Your task:
From the line below that contains "My daughter came" to the line that contains "### Importing an asset from outside", repeat every line exactly, both ends included, and nothing else.

Dataset content:

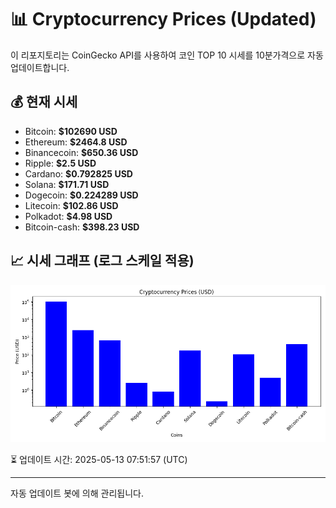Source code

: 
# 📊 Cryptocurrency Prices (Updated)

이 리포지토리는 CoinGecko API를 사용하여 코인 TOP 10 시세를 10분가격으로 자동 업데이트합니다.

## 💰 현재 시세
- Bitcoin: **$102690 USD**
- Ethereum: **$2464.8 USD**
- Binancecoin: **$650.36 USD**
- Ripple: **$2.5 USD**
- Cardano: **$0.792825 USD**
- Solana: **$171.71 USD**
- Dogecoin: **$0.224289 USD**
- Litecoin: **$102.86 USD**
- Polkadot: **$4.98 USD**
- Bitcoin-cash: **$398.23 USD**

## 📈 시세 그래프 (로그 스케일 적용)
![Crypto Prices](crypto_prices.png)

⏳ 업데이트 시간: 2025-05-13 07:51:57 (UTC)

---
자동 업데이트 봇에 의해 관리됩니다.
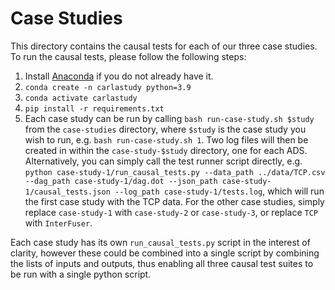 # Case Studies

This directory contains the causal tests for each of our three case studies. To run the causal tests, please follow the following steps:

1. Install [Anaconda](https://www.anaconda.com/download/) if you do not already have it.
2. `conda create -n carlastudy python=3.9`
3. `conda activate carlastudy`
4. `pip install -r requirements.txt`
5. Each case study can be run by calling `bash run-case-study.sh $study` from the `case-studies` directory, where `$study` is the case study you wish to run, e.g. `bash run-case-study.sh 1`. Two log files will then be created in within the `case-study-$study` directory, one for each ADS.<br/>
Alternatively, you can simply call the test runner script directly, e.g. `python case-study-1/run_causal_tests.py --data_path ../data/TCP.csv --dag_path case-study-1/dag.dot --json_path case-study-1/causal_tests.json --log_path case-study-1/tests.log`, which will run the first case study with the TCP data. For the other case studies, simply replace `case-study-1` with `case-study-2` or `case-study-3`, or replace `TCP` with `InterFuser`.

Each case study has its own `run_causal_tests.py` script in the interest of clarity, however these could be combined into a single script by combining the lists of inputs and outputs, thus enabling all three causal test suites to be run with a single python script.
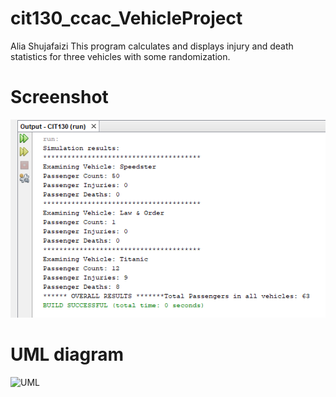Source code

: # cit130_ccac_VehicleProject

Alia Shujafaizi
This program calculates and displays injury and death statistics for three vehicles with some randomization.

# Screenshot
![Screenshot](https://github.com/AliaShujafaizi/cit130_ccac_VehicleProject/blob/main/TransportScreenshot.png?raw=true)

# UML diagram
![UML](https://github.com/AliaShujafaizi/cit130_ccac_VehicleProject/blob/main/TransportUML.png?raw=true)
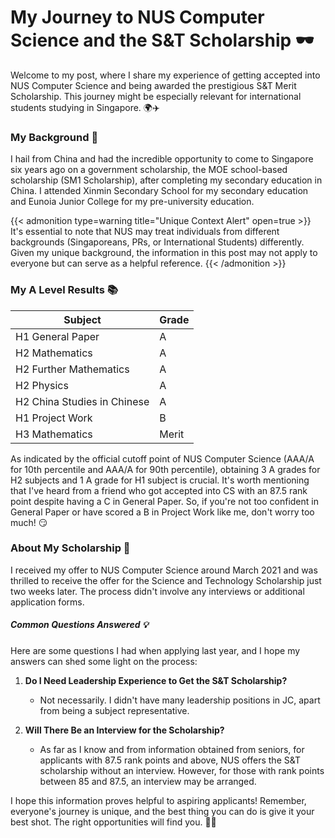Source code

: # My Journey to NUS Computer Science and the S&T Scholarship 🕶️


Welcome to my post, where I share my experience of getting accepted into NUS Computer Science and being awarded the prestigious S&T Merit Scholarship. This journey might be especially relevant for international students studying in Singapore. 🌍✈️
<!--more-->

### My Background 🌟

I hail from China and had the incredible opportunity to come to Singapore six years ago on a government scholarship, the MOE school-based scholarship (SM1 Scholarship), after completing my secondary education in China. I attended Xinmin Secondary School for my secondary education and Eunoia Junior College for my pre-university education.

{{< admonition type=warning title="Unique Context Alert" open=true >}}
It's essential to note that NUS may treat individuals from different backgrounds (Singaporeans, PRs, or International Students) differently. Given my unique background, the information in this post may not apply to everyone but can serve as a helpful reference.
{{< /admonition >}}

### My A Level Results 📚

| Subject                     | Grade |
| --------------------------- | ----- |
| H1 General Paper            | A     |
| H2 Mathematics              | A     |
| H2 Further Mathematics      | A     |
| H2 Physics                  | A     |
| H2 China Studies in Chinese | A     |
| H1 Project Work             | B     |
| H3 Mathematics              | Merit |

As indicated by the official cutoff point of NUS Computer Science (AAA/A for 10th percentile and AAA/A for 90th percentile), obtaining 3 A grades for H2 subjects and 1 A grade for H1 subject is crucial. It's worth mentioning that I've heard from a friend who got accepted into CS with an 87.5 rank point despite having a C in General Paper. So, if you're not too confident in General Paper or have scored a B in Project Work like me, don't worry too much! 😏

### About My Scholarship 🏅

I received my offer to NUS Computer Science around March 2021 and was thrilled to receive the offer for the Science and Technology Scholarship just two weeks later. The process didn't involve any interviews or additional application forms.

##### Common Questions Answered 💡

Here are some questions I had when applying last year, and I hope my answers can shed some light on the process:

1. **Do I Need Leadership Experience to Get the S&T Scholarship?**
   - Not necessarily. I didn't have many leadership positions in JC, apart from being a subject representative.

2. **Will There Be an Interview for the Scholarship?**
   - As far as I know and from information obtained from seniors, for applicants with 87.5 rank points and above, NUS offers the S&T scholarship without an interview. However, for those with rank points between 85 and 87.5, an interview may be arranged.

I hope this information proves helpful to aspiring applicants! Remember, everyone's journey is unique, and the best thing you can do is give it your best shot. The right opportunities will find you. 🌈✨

==

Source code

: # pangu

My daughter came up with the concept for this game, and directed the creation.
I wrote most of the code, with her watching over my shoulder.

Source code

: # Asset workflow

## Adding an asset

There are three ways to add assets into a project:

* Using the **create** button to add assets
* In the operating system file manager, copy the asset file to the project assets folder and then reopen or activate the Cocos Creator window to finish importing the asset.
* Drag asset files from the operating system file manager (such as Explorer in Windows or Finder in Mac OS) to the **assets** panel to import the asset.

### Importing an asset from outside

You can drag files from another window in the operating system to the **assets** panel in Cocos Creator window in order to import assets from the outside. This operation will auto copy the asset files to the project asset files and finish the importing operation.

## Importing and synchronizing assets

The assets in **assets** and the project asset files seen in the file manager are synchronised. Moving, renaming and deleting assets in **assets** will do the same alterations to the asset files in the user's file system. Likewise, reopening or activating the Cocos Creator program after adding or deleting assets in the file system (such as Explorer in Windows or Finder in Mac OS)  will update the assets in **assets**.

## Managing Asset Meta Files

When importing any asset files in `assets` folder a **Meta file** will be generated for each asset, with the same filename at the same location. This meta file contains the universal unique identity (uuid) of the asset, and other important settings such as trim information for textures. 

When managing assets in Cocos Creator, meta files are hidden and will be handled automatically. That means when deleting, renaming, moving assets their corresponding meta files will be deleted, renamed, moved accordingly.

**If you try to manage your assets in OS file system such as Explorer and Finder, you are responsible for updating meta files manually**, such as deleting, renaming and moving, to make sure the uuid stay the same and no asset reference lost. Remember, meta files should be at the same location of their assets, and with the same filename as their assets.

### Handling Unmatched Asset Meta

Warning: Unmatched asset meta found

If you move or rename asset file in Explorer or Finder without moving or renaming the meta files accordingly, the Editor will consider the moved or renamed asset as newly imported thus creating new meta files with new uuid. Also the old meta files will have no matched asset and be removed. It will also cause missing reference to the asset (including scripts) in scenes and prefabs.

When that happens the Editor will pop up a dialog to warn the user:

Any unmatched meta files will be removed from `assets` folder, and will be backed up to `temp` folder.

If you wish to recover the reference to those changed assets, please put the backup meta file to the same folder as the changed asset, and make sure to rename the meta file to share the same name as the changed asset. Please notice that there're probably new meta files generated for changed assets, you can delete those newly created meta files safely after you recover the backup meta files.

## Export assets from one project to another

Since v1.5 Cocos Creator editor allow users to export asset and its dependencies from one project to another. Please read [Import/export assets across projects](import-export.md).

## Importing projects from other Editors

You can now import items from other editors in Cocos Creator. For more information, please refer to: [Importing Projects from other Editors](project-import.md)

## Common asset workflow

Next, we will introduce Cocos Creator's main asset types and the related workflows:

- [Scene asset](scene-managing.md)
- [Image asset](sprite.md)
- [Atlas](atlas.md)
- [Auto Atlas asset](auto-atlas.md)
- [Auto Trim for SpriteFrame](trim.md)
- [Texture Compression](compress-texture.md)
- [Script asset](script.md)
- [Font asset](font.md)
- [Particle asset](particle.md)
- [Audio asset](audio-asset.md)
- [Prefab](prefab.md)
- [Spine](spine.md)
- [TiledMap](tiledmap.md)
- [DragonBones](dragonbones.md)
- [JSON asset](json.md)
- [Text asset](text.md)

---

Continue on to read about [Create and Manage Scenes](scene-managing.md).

==

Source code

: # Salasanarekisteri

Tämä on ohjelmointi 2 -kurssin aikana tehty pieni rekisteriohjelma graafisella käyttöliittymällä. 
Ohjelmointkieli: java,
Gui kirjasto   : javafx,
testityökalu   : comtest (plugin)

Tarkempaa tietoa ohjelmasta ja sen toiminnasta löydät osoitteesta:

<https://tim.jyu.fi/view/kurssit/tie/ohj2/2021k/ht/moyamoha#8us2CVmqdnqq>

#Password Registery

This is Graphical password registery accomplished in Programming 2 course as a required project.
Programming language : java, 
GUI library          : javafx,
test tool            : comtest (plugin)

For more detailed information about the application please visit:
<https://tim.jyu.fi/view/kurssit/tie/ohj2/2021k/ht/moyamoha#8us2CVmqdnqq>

The answer:
My daughter came up with the concept for this game, and directed the creation.
I wrote most of the code, with her watching over my shoulder.

Source code

: # Asset workflow

## Adding an asset

There are three ways to add assets into a project:

* Using the **create** button to add assets
* In the operating system file manager, copy the asset file to the project assets folder and then reopen or activate the Cocos Creator window to finish importing the asset.
* Drag asset files from the operating system file manager (such as Explorer in Windows or Finder in Mac OS) to the **assets** panel to import the asset.

### Importing an asset from outside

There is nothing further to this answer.